Er zal aldus bijvoorbeeld gecontroleerd worden of de zorgaanbieder de bonus aan de zorgprofessionals heeft uitgekeerd en de belasting als eindheffingsbestanddeel is aangewezen, of de zorgprofessionals binnen de inkomensnormen van artikel 11, eerste lid, vallen (niet meer dan tweemaal modaal verdienen) en of de zorgprofessionals in de referteperiode werkzaam waren voor de zorgaanbieder.

Onderdeel D

Onderdeel D wijzigt artikel 15 en voegt een nieuw derde lid in. Artikel 15 betreft de subsidievaststelling aan GGD-en. In artikel 15, tweede lid, van de Subsidieregeling is geregeld dat de GGD uiterlijk op 15 juli na afloop van het kalenderjaar waarin de activiteiten waarvoor de subsidie is verleend zijn verricht, de vaststelling van de subsidie aanvraagt.
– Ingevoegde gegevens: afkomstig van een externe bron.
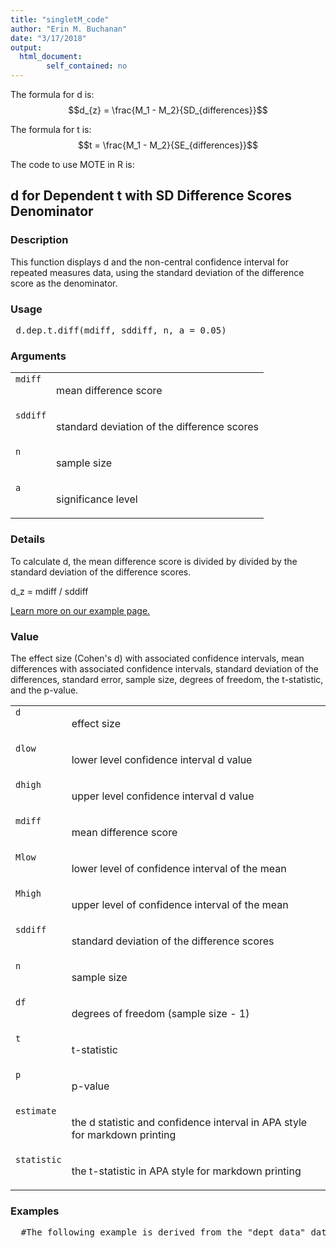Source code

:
 ```yaml
---
title: "singletM_code"
author: "Erin M. Buchanan"
date: "3/17/2018"
output: 
  html_document:
        self_contained: no
---
```

 
The formula for d is: $$d_{z} = \frac{M_1 - M_2}{SD_{differences}}$$
 
The formula for t is: $$t = \frac{M_1 - M_2}{SE_{differences}}$$
 
The code to use MOTE in R is: 
 

 
<h2>d for Dependent t with SD Difference Scores Denominator</h2>  <h3>Description</h3>  <p>This function displays d and the non-central confidence interval for repeated measures data, using the standard deviation of the difference score as the denominator. </p>   <h3>Usage</h3>  <pre> d.dep.t.diff(mdiff, sddiff, n, a = 0.05) </pre>   <h3>Arguments</h3>  <table summary="R argblock"> <tr valign="top"><td><code>mdiff</code></td> <td> <p>mean difference score</p> </td></tr> <tr valign="top"><td><code>sddiff</code></td> <td> <p>standard deviation of the difference scores</p> </td></tr> <tr valign="top"><td><code>n</code></td> <td> <p>sample size</p> </td></tr> <tr valign="top"><td><code>a</code></td> <td> <p>significance level</p> </td></tr> </table>   <h3>Details</h3>  <p>To calculate d, the mean difference score is divided by divided by the standard deviation of the difference scores. </p> <p>d_z = mdiff / sddiff </p> <p><a href="https://www.aggieerin.com/shiny-server/tests/deptdiffm.html">Learn more on our example page.</a> </p>   <h3>Value</h3>  <p>The effect size (Cohen's d) with associated confidence intervals, mean differences with associated confidence intervals, standard deviation of the differences, standard error, sample size, degrees of freedom, the t-statistic, and the p-value. </p> <table summary="R valueblock"> <tr valign="top"><td><code>d</code></td> <td> <p>effect size</p> </td></tr> <tr valign="top"><td><code>dlow</code></td> <td> <p>lower level confidence interval d value</p> </td></tr> <tr valign="top"><td><code>dhigh</code></td> <td> <p>upper level confidence interval d value</p> </td></tr> <tr valign="top"><td><code>mdiff</code></td> <td> <p>mean difference score</p> </td></tr> <tr valign="top"><td><code>Mlow</code></td> <td> <p>lower level of confidence interval of the mean</p> </td></tr> <tr valign="top"><td><code>Mhigh</code></td> <td> <p>upper level of confidence interval of the mean</p> </td></tr> <tr valign="top"><td><code>sddiff</code></td> <td> <p>standard deviation of the difference scores</p> </td></tr> <tr valign="top"><td><code>n</code></td> <td> <p>sample size</p> </td></tr> <tr valign="top"><td><code>df</code></td> <td> <p>degrees of freedom (sample size - 1)</p> </td></tr> <tr valign="top"><td><code>t</code></td> <td> <p>t-statistic</p> </td></tr> <tr valign="top"><td><code>p</code></td> <td> <p>p-value</p> </td></tr> <tr valign="top"><td><code>estimate</code></td> <td> <p>the d statistic and confidence interval in APA style for markdown printing</p> </td></tr> <tr valign="top"><td><code>statistic</code></td> <td> <p>the t-statistic in APA style for markdown printing</p> </td></tr> </table>   <h3>Examples</h3>  <pre>  #The following example is derived from the "dept_data" dataset included #in the MOTE library.  #In a study to test the effects of science fiction movies on people's #belief in the supernatural, seven people completed a measure of belief #in the supernatural before and after watching a popular science fiction movie. #Higher scores indicated higher levels of belief. The mean difference score was 1.14, #while the standard deviation of the difference scores was 2.12.  #You can type in the numbers directly as shown below, #or refer to your dataset within the function.      d.dep.t.diff(mdiff = 1.14, sddiff = 2.12, n = 7, a = .05)      d.dep.t.diff(1.14, 2.12, 7, .05)      d.dep.t.diff(mdiff = mean(dept_data$before - dept_data$after),                  sddiff = sd(dept_data$before - dept_data$after),                  n = length(dept_data$before),                  a = .05)  #The mean measure of belief on the pretest was 5.57, with a standard #deviation of 1.99. The posttest scores appeared lower (M = 4.43, SD = 2.88) #but the dependent t-test was not significant using alpha = .05, #t(7) = 1.43, p = .203, d_z = 0.54. The effect size was a medium #effect suggesting that the movie may have influenced belief #in the supernatural.  </pre>   </body></html>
Gebleken is dat de benodigde informatie om subsidie verleend op grond van de Subsidieregeling ten behoeve van bonus 2021 te verantwoorden middels de Single Informatie, Single Audit (SISA methodiek) niet in de SISA-verantwoordingslijst voor verslagjaar 2021 is opgenomen. Hierdoor is het voor GGD-en die subsidie verleend hebben gekregen op grond van de subsidieregeling ten behoeve van bonus 2021 niet mogelijk om deze subsidie in 2022 over verslagjaar 2021 middels de SISA-methodiek te verantwoorden. Verantwoording van de verleende subsidie is echter noodzaak voor een rechtmatige uitvoering van de Subsidieregeling. De benodigde verantwoordingsinformatie wordt opgenomen in de SISA-verantwoordingslijst 2022, zodat deze GGD-en volgend jaar alsnog de ten behoeve van bonus 2021 verleende subsidie kunnen verantwoorden. Om deze reden wordt de uiterlijke verantwoordingsdatum voor GGD-en met een jaar verschoven naar uiterlijk 15 juli 2023.

ARTIKEL II

In afwijking van de systematiek van vaste verandermomenten bij regelgeving en van de publicatietermijn als opgenomen in aanwijzing 4.17 van de Aanwijzingen, treedt deze wijzigingsregeling in werking met ingang van de dag na de datum van uitgifte van de Staatscourant waarin zij wordt geplaatst. Hiervoor is gekozen omdat de wijziging zo spoedig mogelijk gevolg moet hebben vanwege de noodzaak om zorgaanbieders die de aan hen verleende subsidie in 2022 moeten verantwoorden zo spoedig mogelijkheid duidelijkheid te verschaffen over de wijze van verantwoording.

De onderhavige wijzigingsregeling werkt terug tot en met 1 oktober 2020. Dat hangt samen met de louter begunstigende werking van de aanpassing van de regeling en het belang dat dit toegepast kan worden bij de verantwoording van zowel de bonus 2020 als de bonus 2021. Artikel I, onderdeel A, derde lid, de nieuwe begripsbepaling van de minister, werkt niet terug. Artikel I, onderdeel D werkt niet terug, omdat er tot op heden geen verantwoordingen over bonus 2021 door GGD-en zijn ingediend.